Stored entries:
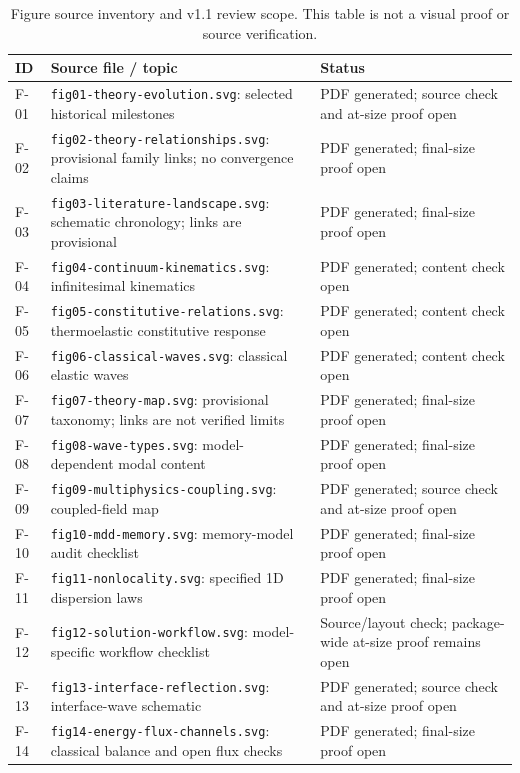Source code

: \begin{table}[htbp]
\centering
\small
\caption{Figure source inventory and v1.1 review scope. This table is not a visual proof or source verification.}
\label{tab:appD-figures}
\begin{tabularx}{\textwidth}{@{}p{2.6cm}X p{2.4cm}@{}}
\toprule
\textbf{ID} & \textbf{Source file / topic} & \textbf{Status} \\
\midrule
F-01 & \texttt{fig01-theory-evolution.svg}: selected historical milestones & PDF generated; source check and at-size proof open \\
F-02 & \texttt{fig02-theory-relationships.svg}: provisional family links; no convergence claims & PDF generated; final-size proof open \\
F-03 & \texttt{fig03-literature-landscape.svg}: schematic chronology; links are provisional & PDF generated; final-size proof open \\
F-04 & \texttt{fig04-continuum-kinematics.svg}: infinitesimal kinematics & PDF generated; content check open \\
F-05 & \texttt{fig05-constitutive-relations.svg}: thermoelastic constitutive response & PDF generated; content check open \\
F-06 & \texttt{fig06-classical-waves.svg}: classical elastic waves & PDF generated; content check open \\
F-07 & \texttt{fig07-theory-map.svg}: provisional taxonomy; links are not verified limits & PDF generated; final-size proof open \\
F-08 & \texttt{fig08-wave-types.svg}: model-dependent modal content & PDF generated; final-size proof open \\
F-09 & \texttt{fig09-multiphysics-coupling.svg}: coupled-field map & PDF generated; source check and at-size proof open \\
F-10 & \texttt{fig10-mdd-memory.svg}: memory-model audit checklist & PDF generated; final-size proof open \\
F-11 & \texttt{fig11-nonlocality.svg}: specified 1D dispersion laws & PDF generated; final-size proof open \\
F-12 & \texttt{fig12-solution-workflow.svg}: model-specific workflow checklist & Source/layout check; package-wide at-size proof remains open \\
F-13 & \texttt{fig13-interface-reflection.svg}: interface-wave schematic & PDF generated; source check and at-size proof open \\
F-14 & \texttt{fig14-energy-flux-channels.svg}: classical balance and open flux checks & PDF generated; final-size proof open \\

\end{tabularx}
\end{table}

• **WHAT TO DO**
Your copy of the entries must be exact and must not include any of their pictures.

• **TASK RESULT**
Source code

: \begin{table}[htbp]
\centering
\small
\caption{Figure source inventory and v1.1 review scope. This table is not a visual proof or source verification.}
\label{tab:appD-figures}
\begin{tabularx}{\textwidth}{@{}p{2.6cm}X p{2.4cm}@{}}
\toprule
\textbf{ID} & \textbf{Source file / topic} & \textbf{Status} \\
\midrule
F-01 & \texttt{fig01-theory-evolution.svg}: selected historical milestones & PDF generated; source check and at-size proof open \\
F-02 & \texttt{fig02-theory-relationships.svg}: provisional family links; no convergence claims & PDF generated; final-size proof open \\
F-03 & \texttt{fig03-literature-landscape.svg}: schematic chronology; links are provisional & PDF generated; final-size proof open \\
F-04 & \texttt{fig04-continuum-kinematics.svg}: infinitesimal kinematics & PDF generated; content check open \\
F-05 & \texttt{fig05-constitutive-relations.svg}: thermoelastic constitutive response & PDF generated; content check open \\
F-06 & \texttt{fig06-classical-waves.svg}: classical elastic waves & PDF generated; content check open \\
F-07 & \texttt{fig07-theory-map.svg}: provisional taxonomy; links are not verified limits & PDF generated; final-size proof open \\
F-08 & \texttt{fig08-wave-types.svg}: model-dependent modal content & PDF generated; final-size proof open \\
F-09 & \texttt{fig09-multiphysics-coupling.svg}: coupled-field map & PDF generated; source check and at-size proof open \\
F-10 & \texttt{fig10-mdd-memory.svg}: memory-model audit checklist & PDF generated; final-size proof open \\
F-11 & \texttt{fig11-nonlocality.svg}: specified 1D dispersion laws & PDF generated; final-size proof open \\
F-12 & \texttt{fig12-solution-workflow.svg}: model-specific workflow checklist & Source/layout check; package-wide at-size proof remains open \\
F-13 & \texttt{fig13-interface-reflection.svg}: interface-wave schematic & PDF generated; source check and at-size proof open \\
F-14 & \texttt{fig14-energy-flux-channels.svg}: classical balance and open flux checks & PDF generated; final-size proof open \\

\end{tabularx}
\end{table}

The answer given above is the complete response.